Suspect accused of bomb threat
By Matthew Whittle
Published in News on August 28, 2008 1:42 PM
Acting on what he said was deemed a "credible threat" by state and federal law enforcement agencies, Wayne County Sheriff Carey Winders said a Wayne County man has been arrested for making a threatening statement against the county courthouse.
The threats to blow up the courthouse, the sheriff and any officers inside were received Monday by the Pitt County Sheriff's Office and were immediately forwarded to the State Bureau of Investigation, the Federal Bureau of Investigation and the U.S. Bureau of Alcohol, Tobacco and Firearms.
"It came out of Pitt County," Winders said. "It was first thought it was Pitt County (that was targeted) but then we learned it was for Wayne County."
The suspect, Cleveland Harold Egleston II, 57, of Old Mount Olive Highway, was then arrested at his home Tuesday morning after the Wayne County Sheriff's Office Special Weapons and Tactics team and agents with the FBI, ATF and the Air Force's Office of Special Intelligence arrived with search and arrest warrants.
Egleston was charged with communicating a threat on a court officer, as well as simple possession of marijuana and possession of drug paraphernalia after about 43 grams of marijuana were seized.
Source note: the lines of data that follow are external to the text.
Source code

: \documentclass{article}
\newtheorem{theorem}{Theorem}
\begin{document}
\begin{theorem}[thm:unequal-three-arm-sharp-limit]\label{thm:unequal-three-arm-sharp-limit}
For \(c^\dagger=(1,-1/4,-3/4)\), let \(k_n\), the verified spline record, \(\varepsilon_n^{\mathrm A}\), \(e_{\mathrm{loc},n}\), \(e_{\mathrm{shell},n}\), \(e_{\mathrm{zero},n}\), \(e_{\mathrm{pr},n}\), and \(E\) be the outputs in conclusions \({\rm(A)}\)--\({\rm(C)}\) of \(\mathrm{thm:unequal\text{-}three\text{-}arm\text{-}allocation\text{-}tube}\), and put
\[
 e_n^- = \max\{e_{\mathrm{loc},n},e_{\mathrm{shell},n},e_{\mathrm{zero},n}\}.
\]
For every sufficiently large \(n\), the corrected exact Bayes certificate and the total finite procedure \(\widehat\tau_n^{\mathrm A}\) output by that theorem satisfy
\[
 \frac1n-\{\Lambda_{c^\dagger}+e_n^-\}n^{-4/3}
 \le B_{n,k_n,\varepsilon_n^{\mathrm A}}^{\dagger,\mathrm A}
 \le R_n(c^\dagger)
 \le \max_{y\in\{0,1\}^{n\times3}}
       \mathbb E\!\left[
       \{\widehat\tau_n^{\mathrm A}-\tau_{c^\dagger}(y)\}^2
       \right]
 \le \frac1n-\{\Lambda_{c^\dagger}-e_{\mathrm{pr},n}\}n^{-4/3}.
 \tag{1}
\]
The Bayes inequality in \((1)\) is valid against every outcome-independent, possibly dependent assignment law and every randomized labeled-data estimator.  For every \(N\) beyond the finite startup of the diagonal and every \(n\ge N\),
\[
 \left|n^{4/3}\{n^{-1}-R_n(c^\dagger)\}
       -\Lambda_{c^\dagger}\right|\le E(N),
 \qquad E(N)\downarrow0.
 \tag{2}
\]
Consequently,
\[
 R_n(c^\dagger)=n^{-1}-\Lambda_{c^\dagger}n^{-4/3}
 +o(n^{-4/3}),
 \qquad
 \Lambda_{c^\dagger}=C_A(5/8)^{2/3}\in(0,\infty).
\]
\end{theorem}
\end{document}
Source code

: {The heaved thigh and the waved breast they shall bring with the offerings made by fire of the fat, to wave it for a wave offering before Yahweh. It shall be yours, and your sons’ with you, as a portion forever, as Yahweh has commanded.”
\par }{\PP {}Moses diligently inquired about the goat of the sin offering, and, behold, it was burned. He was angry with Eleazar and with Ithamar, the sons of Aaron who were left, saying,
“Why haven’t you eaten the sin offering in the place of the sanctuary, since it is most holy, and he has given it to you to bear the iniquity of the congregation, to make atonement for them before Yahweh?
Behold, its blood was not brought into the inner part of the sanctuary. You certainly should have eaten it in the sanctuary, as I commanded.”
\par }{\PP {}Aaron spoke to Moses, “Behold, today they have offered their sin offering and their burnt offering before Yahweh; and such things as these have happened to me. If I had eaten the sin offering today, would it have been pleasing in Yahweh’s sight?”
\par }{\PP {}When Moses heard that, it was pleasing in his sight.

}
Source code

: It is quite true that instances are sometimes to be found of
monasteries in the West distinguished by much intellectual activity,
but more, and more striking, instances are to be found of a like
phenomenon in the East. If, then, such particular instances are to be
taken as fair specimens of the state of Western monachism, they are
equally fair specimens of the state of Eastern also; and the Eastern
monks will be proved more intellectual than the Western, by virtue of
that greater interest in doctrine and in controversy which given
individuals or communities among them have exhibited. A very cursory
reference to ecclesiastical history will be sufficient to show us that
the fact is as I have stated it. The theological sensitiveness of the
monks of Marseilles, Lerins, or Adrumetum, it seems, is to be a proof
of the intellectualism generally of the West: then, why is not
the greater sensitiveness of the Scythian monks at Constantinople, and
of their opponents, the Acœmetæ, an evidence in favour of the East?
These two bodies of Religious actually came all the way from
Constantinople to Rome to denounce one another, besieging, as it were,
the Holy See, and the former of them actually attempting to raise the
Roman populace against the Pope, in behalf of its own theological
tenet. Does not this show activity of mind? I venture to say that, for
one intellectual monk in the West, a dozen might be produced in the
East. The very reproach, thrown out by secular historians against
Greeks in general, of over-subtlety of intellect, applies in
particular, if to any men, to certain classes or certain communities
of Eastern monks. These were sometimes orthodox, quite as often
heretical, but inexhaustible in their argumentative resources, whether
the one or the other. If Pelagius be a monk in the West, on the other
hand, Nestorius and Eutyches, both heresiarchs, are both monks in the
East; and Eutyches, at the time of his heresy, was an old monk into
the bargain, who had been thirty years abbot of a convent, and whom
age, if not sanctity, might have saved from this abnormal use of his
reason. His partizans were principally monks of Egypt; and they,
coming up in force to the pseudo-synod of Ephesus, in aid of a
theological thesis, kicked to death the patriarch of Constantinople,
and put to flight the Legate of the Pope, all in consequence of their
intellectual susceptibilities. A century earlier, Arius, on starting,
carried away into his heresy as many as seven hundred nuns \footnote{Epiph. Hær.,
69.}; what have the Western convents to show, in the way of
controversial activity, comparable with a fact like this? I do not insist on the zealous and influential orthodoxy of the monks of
Also seized were 17 weapons, but Winders said no charges have been filed yet regarding those. He also said no explosives were found.
Egleston was placed under a $10,000 bond.
Previously, his only arrest in Wayne County had been for a driving-while-impaired charge in 2004, Sheriff's Office officials said.
However, Winders said, this was not the first time Egleston has threatened the courthouse, although he was not arrested before.
"He had done this in 2007 also. He's made these threats before," he said. "It seems like it may stem from a child support issue. In general, we deem him as blowing off steam."
Winders explained, however, that the decision to arrest Egleston was made based on the confidence of the federal and state agencies that this was a credible threat.
"They said they had confirmed from confidential sources that said he was capable of doing this," Winders said. "You just don't ever know and you have to depend on what the sources say. Anytime you have a threat like this you have to look into it."
He added that once they realized the threat was against Wayne County -- around 3:30 or 4 p.m. Monday -- they alerted the security at the courthouse and passed out photos of Egleston, but noted that he had been under surveillance since early that morning when the threatening statements were originally received.